But Asticot was awfully wrong; in the darkness he rushed full speed into an elastic barrier of mesh wire which supported the hedge of sweet peas separating garage and stables; and as he rebounded, Warner caught him and coolly began to beat him up.

The beating was deliberate, methodical, and merciless; the blows fell with smart cracks upon the features of Asticot, right, left, sometimes hoisting him off his large, flat feet, sometimes driving him dizzily earthward; but another blow and a savage jerk always brought him up to be swung on again, battered, knocked flying, and finally smashed into merciful insensibility.

Asticot was in a dreadful mess as he lay there on the grass. Vignier, the chauffeur, and a stable lad, Henri, had appeared with a lantern at the débâcle of Monsieur Asticot.

Warner, breathing rapidly, waited a few moments to recover his breath.

"Take him into the harness room and lay him on a blanket," he managed to say. "Keep your eyes on him, Vignier, until I return. There's another of them, but I'm afraid he's cleared out."
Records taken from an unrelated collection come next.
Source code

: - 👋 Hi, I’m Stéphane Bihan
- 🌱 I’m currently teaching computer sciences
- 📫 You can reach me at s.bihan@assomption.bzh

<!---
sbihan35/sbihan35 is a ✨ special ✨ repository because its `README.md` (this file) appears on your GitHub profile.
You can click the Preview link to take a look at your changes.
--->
As a matter of fact, Squelette had cleared out. He must have scaled the wall somewhere, for the gates were locked, and the old lodge keeper was evidently asleep.

The lad, Henri, came up, armed with a stable fork, and followed by the head gardener, Maurice, shouldering a fowling piece and marshaling in his wake half a dozen others—grooms, under-gardeners, and a lad or two employed about the place.

They beat the shrubbery for an hour; then Warner left them to explore the wooded strip along the base of the wall with their flashlights and lanterns, and went back to the stable where lay Asticot, badly in need of bandages and protracted repose.

Vignier met Warner at the stable door.

"Has he come to?" inquired the latter, who had begun to feel a little worried.